EXERCISE BRIEF: Repeat exactly each line of the data provided below.
━━━━━ TASK INPUTS ━━━━━
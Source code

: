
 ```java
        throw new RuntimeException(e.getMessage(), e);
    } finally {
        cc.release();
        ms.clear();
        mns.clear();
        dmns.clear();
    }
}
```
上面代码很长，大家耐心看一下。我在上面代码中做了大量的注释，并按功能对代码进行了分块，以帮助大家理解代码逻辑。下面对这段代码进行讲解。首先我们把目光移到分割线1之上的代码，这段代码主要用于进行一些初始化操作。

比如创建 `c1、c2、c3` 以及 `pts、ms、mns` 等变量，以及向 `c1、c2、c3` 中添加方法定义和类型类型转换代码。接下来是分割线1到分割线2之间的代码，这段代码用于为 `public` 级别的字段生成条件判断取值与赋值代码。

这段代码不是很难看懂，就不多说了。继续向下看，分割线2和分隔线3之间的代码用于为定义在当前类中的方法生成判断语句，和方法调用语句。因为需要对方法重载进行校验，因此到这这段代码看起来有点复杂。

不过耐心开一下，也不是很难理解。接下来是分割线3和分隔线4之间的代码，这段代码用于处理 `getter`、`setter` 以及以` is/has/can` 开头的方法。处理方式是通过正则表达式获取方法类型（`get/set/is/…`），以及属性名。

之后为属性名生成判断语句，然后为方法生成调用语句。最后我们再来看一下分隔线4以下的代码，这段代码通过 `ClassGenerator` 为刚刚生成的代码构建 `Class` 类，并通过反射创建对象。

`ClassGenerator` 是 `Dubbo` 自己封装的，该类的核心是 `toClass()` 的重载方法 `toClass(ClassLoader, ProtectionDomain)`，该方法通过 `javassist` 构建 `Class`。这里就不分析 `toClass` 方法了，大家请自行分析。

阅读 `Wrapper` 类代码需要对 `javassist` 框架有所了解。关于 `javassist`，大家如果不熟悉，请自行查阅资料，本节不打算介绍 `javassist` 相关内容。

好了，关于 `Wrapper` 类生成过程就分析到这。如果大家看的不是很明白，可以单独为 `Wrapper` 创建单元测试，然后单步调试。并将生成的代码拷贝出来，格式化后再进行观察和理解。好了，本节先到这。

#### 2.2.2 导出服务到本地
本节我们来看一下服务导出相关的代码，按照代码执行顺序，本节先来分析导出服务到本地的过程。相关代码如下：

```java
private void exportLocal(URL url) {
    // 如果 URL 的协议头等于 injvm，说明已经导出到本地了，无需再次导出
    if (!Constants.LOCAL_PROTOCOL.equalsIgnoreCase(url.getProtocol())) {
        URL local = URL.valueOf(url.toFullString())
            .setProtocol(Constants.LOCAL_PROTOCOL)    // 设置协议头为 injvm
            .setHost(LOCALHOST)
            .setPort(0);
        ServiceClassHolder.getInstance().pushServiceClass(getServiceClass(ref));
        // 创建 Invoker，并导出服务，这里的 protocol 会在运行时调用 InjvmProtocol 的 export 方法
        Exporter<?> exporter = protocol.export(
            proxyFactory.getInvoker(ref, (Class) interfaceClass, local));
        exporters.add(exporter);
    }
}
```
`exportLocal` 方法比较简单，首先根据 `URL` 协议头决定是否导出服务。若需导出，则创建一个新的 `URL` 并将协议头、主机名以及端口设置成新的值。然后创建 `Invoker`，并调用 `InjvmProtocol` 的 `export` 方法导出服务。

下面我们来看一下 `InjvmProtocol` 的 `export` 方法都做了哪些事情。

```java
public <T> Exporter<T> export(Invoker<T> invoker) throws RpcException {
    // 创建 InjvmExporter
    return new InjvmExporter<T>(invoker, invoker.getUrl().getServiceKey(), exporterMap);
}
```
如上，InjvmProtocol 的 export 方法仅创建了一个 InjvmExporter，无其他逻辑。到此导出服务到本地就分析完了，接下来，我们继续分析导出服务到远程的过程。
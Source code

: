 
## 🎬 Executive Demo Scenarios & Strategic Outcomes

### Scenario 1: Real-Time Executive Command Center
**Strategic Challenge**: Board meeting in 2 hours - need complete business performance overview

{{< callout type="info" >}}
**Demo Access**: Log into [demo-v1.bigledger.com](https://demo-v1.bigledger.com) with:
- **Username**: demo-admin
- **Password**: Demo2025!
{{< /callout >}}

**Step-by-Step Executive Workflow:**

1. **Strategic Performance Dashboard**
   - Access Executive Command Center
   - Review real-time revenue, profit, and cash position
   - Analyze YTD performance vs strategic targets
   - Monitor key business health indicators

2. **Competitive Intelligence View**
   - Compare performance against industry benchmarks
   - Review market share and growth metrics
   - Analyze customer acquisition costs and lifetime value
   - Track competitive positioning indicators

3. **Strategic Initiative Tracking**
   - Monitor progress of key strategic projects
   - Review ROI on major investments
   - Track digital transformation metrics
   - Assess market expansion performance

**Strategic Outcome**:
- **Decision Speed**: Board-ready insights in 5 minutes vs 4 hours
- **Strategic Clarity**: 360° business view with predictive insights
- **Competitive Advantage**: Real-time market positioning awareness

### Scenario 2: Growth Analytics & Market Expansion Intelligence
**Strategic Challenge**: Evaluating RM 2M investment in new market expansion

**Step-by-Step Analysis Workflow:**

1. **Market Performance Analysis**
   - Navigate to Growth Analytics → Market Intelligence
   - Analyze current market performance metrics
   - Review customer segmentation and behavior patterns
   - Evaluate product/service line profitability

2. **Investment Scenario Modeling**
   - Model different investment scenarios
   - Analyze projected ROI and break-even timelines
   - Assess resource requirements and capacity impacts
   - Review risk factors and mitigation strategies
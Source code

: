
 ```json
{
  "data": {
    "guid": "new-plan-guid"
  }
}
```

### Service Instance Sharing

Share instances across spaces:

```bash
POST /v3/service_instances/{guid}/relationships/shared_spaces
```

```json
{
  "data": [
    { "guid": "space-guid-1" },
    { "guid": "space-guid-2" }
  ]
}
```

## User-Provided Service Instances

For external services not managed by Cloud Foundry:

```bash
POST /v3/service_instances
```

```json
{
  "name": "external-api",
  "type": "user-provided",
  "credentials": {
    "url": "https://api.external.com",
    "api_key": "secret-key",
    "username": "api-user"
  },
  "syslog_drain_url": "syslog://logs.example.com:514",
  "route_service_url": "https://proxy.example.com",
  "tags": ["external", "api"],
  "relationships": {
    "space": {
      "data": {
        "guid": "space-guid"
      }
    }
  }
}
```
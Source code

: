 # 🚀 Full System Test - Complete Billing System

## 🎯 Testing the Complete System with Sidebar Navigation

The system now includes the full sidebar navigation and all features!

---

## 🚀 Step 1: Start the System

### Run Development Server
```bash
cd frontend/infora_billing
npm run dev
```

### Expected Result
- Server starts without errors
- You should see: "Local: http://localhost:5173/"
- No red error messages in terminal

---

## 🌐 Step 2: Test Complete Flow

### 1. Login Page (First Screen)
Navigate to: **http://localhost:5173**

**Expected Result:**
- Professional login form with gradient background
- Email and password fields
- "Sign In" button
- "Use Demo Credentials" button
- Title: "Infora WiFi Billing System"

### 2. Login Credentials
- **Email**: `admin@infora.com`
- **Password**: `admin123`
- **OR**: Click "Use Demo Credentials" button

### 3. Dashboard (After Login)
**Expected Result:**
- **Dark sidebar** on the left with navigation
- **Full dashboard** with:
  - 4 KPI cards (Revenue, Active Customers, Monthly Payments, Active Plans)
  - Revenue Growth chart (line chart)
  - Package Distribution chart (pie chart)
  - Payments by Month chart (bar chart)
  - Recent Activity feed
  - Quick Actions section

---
━━━━━
EXERCISE SOLUTION:
Source code

:
 ```java
        throw new RuntimeException(e.getMessage(), e);
    } finally {
        cc.release();
        ms.clear();
        mns.clear();
        dmns.clear();
    }
}
```
上面代码很长，大家耐心看一下。我在上面代码中做了大量的注释，并按功能对代码进行了分块，以帮助大家理解代码逻辑。下面对这段代码进行讲解。首先我们把目光移到分割线1之上的代码，这段代码主要用于进行一些初始化操作。

比如创建 `c1、c2、c3` 以及 `pts、ms、mns` 等变量，以及向 `c1、c2、c3` 中添加方法定义和类型类型转换代码。接下来是分割线1到分割线2之间的代码，这段代码用于为 `public` 级别的字段生成条件判断取值与赋值代码。

这段代码不是很难看懂，就不多说了。继续向下看，分割线2和分隔线3之间的代码用于为定义在当前类中的方法生成判断语句，和方法调用语句。因为需要对方法重载进行校验，因此到这这段代码看起来有点复杂。

不过耐心开一下，也不是很难理解。接下来是分割线3和分隔线4之间的代码，这段代码用于处理 `getter`、`setter` 以及以` is/has/can` 开头的方法。处理方式是通过正则表达式获取方法类型（`get/set/is/…`），以及属性名。

之后为属性名生成判断语句，然后为方法生成调用语句。最后我们再来看一下分隔线4以下的代码，这段代码通过 `ClassGenerator` 为刚刚生成的代码构建 `Class` 类，并通过反射创建对象。

`ClassGenerator` 是 `Dubbo` 自己封装的，该类的核心是 `toClass()` 的重载方法 `toClass(ClassLoader, ProtectionDomain)`，该方法通过 `javassist` 构建 `Class`。这里就不分析 `toClass` 方法了，大家请自行分析。

阅读 `Wrapper` 类代码需要对 `javassist` 框架有所了解。关于 `javassist`，大家如果不熟悉，请自行查阅资料，本节不打算介绍 `javassist` 相关内容。

好了，关于 `Wrapper` 类生成过程就分析到这。如果大家看的不是很明白，可以单独为 `Wrapper` 创建单元测试，然后单步调试。并将生成的代码拷贝出来，格式化后再进行观察和理解。好了，本节先到这。

#### 2.2.2 导出服务到本地
本节我们来看一下服务导出相关的代码，按照代码执行顺序，本节先来分析导出服务到本地的过程。相关代码如下：

```java
private void exportLocal(URL url) {
    // 如果 URL 的协议头等于 injvm，说明已经导出到本地了，无需再次导出
    if (!Constants.LOCAL_PROTOCOL.equalsIgnoreCase(url.getProtocol())) {
        URL local = URL.valueOf(url.toFullString())
            .setProtocol(Constants.LOCAL_PROTOCOL)    // 设置协议头为 injvm
            .setHost(LOCALHOST)
            .setPort(0);
        ServiceClassHolder.getInstance().pushServiceClass(getServiceClass(ref));
        // 创建 Invoker，并导出服务，这里的 protocol 会在运行时调用 InjvmProtocol 的 export 方法
        Exporter<?> exporter = protocol.export(
            proxyFactory.getInvoker(ref, (Class) interfaceClass, local));
        exporters.add(exporter);
    }
}
```
`exportLocal` 方法比较简单，首先根据 `URL` 协议头决定是否导出服务。若需导出，则创建一个新的 `URL` 并将协议头、主机名以及端口设置成新的值。然后创建 `Invoker`，并调用 `InjvmProtocol` 的 `export` 方法导出服务。

下面我们来看一下 `InjvmProtocol` 的 `export` 方法都做了哪些事情。

```java
public <T> Exporter<T> export(Invoker<T> invoker) throws RpcException {
    // 创建 InjvmExporter
    return new InjvmExporter<T>(invoker, invoker.getUrl().getServiceKey(), exporterMap);
}
```
如上，InjvmProtocol 的 export 方法仅创建了一个 InjvmExporter，无其他逻辑。到此导出服务到本地就分析完了，接下来，我们继续分析导出服务到远程的过程。
Source code

: 
## 🎬 Executive Demo Scenarios & Strategic Outcomes

### Scenario 1: Real-Time Executive Command Center
**Strategic Challenge**: Board meeting in 2 hours - need complete business performance overview

{{< callout type="info" >}}
**Demo Access**: Log into [demo-v1.bigledger.com](https://demo-v1.bigledger.com) with:
- **Username**: demo-admin
- **Password**: Demo2025!
{{< /callout >}}

**Step-by-Step Executive Workflow:**

1. **Strategic Performance Dashboard**
   - Access Executive Command Center
   - Review real-time revenue, profit, and cash position
   - Analyze YTD performance vs strategic targets
   - Monitor key business health indicators

2. **Competitive Intelligence View**
   - Compare performance against industry benchmarks
   - Review market share and growth metrics
   - Analyze customer acquisition costs and lifetime value
   - Track competitive positioning indicators

3. **Strategic Initiative Tracking**
   - Monitor progress of key strategic projects
   - Review ROI on major investments
   - Track digital transformation metrics
   - Assess market expansion performance

**Strategic Outcome**:
- **Decision Speed**: Board-ready insights in 5 minutes vs 4 hours
- **Strategic Clarity**: 360° business view with predictive insights
- **Competitive Advantage**: Real-time market positioning awareness

### Scenario 2: Growth Analytics & Market Expansion Intelligence
**Strategic Challenge**: Evaluating RM 2M investment in new market expansion

**Step-by-Step Analysis Workflow:**

1. **Market Performance Analysis**
   - Navigate to Growth Analytics → Market Intelligence
   - Analyze current market performance metrics
   - Review customer segmentation and behavior patterns
   - Evaluate product/service line profitability

2. **Investment Scenario Modeling**
   - Model different investment scenarios
   - Analyze projected ROI and break-even timelines
   - Assess resource requirements and capacity impacts
   - Review risk factors and mitigation strategies
Source code

:
 ```json
{
  "data": {
    "guid": "new-plan-guid"
  }
}
```

### Service Instance Sharing

Share instances across spaces:

```bash
POST /v3/service_instances/{guid}/relationships/shared_spaces
```

```json
{
  "data": [
    { "guid": "space-guid-1" },
    { "guid": "space-guid-2" }
  ]
}
```

## User-Provided Service Instances

For external services not managed by Cloud Foundry:

```bash
POST /v3/service_instances
```

```json
{
  "name": "external-api",
  "type": "user-provided",
  "credentials": {
    "url": "https://api.external.com",
    "api_key": "secret-key",
    "username": "api-user"
  },
  "syslog_drain_url": "syslog://logs.example.com:514",
  "route_service_url": "https://proxy.example.com",
  "tags": ["external", "api"],
  "relationships": {
    "space": {
      "data": {
        "guid": "space-guid"
      }
    }
  }
}
```
Source code

: # 🚀 Full System Test - Complete Billing System

## 🎯 Testing the Complete System with Sidebar Navigation

The system now includes the full sidebar navigation and all features!

---

## 🚀 Step 1: Start the System

### Run Development Server
```bash
cd frontend/infora_billing
npm run dev
```

### Expected Result
- Server starts without errors
- You should see: "Local: http://localhost:5173/"
- No red error messages in terminal

---

## 🌐 Step 2: Test Complete Flow

### 1. Login Page (First Screen)
Navigate to: **http://localhost:5173**

**Expected Result:**
- Professional login form with gradient background
- Email and password fields
- "Sign In" button
- "Use Demo Credentials" button
- Title: "Infora WiFi Billing System"

### 2. Login Credentials
- **Email**: `admin@infora.com`
- **Password**: `admin123`
- **OR**: Click "Use Demo Credentials" button

### 3. Dashboard (After Login)
**Expected Result:**
- **Dark sidebar** on the left with navigation
- **Full dashboard** with:
  - 4 KPI cards (Revenue, Active Customers, Monthly Payments, Active Plans)
  - Revenue Growth chart (line chart)
  - Package Distribution chart (pie chart)
  - Payments by Month chart (bar chart)
  - Recent Activity feed
  - Quick Actions section

---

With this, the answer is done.